Nos fins de semana sairíamos com nossos outros mil amigos (mil amigos, mil afazeres, quanta coisa teríamos!), veríamos filmes que ninguém vê, iríamos em shows muito mal frequentados só para apontar aberrações adolescentes, esquecendo que seríamos as maiores aberrações entre todas as outras. Correríamos como idiotas pela rua, apostando corridas sem propósito e sendo frequentemente quase-atropelados. Dividiríamos o lápis, o caderno, o violão, a voz nos duetos, a água suspeita comprada num pseudo-parque que mais pareceria um recanto de abelhas - e passaríamos longe delas, desviando nosso caminho em metros.
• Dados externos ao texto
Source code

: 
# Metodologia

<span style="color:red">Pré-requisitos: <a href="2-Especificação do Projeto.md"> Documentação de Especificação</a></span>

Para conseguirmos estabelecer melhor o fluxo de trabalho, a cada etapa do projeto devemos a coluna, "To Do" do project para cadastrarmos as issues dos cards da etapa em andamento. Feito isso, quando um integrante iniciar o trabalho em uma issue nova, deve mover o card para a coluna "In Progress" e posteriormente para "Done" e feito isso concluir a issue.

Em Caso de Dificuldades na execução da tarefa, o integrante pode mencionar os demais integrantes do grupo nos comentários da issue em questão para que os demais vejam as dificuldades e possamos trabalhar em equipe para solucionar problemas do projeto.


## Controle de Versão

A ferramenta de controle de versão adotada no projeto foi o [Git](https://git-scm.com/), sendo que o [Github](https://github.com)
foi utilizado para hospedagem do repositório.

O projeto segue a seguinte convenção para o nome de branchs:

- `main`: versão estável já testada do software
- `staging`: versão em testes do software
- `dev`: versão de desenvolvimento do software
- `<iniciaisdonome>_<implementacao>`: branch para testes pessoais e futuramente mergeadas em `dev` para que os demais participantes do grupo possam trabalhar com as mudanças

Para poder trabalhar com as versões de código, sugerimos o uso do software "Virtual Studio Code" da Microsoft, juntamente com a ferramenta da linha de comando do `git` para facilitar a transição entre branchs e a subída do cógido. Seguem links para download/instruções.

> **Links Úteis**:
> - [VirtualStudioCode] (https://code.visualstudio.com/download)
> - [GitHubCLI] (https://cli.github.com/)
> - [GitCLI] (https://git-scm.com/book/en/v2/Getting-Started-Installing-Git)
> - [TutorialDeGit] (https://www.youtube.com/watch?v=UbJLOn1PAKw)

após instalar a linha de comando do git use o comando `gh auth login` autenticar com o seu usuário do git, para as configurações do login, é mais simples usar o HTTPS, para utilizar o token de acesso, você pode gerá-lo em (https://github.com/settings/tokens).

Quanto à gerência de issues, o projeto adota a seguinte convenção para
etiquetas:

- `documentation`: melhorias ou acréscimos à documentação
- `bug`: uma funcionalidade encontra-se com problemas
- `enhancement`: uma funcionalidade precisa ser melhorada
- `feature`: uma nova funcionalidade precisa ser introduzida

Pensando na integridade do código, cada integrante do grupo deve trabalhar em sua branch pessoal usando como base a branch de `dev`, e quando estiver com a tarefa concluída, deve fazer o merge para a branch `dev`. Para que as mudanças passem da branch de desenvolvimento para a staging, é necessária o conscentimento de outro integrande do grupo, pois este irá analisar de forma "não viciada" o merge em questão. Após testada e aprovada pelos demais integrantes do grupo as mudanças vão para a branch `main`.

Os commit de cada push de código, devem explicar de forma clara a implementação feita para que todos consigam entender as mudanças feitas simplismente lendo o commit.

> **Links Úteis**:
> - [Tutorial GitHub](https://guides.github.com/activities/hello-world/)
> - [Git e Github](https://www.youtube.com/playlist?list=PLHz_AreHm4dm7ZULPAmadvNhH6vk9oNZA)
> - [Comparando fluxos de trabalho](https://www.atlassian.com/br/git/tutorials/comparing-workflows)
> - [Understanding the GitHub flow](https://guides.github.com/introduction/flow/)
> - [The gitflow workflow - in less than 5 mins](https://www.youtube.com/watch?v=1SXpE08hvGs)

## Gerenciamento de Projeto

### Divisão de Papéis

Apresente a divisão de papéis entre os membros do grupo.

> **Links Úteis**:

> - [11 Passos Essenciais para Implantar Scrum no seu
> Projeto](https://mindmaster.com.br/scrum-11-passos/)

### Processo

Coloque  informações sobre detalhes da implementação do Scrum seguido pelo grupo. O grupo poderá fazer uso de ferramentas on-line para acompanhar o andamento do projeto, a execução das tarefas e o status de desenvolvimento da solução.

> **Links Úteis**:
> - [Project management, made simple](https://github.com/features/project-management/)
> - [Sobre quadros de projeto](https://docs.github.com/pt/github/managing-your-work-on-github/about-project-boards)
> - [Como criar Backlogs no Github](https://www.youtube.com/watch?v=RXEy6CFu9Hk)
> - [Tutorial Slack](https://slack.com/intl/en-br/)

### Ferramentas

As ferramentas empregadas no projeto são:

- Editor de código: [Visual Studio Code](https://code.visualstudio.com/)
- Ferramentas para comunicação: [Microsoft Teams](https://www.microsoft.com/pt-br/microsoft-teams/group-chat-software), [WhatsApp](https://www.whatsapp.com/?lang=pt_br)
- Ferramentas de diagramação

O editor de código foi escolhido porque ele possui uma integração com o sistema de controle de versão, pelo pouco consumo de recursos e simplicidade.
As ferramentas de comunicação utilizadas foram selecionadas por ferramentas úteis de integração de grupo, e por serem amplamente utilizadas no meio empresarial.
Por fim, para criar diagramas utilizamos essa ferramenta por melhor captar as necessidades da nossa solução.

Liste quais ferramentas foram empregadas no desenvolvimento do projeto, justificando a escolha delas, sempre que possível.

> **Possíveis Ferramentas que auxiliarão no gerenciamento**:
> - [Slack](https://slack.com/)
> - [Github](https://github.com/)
Antes de encerrar o dia, nos abraçaríamos longa e intensamente. Diríamos talvez a maior bobagem do dia ainda abraçados, simulando um casal feliz em meio a vendedores, velhinhas cansadas e flautas andinas. Até pensaríamos a respeito: "E se fôssemos um casal?". Logo, riríamos abraçados da nossa estupidez. Cada um seguiria seu caminho, feliz por ter a droga de amizade mais maluca e gostosa que poderia existir.

Isso, se você existisse. Não, você não existe, e não pode dizer o quão bobinha sou por me matar de saudade de alguém que nunca existiu. Se desenhos falassem, se paredes falassem, se eu mesma falasse, talvez.

- Tá sozinha?
- Sim, como sempre. :)

segunda-feira, 26 de julho de 2010

Trocado

Lá está ele em sua antiga estupidez de sempre. Poltrona rasgada, postura humilhante, caneca verde, sempre verde, café fraco, pão duro de um dia qualquer pela preguiça de sair e comprar algo de verdade para por na boca. Claro, porque ele quer mesmo é por na boca a boca dela, morder seus lábios como quem morre de fome, mas não abandona o prazer do atraso, das porções pequenas. Delicia-se tanto com o toque, com os movimentos suaves, com o roçar de narizes, cílios e mãos mais atrevidas que até se esquece que imagina tudo e que o pão velho não é aquela boca e que o calor da caneca de café não é a nuca de sua pequena. Ao despertar do devaneio ri-se todo, checa se não há algum espectador para suas sandices, toma outro gole do café doce como açúcar puro e pensa em outra coisa a se pensar.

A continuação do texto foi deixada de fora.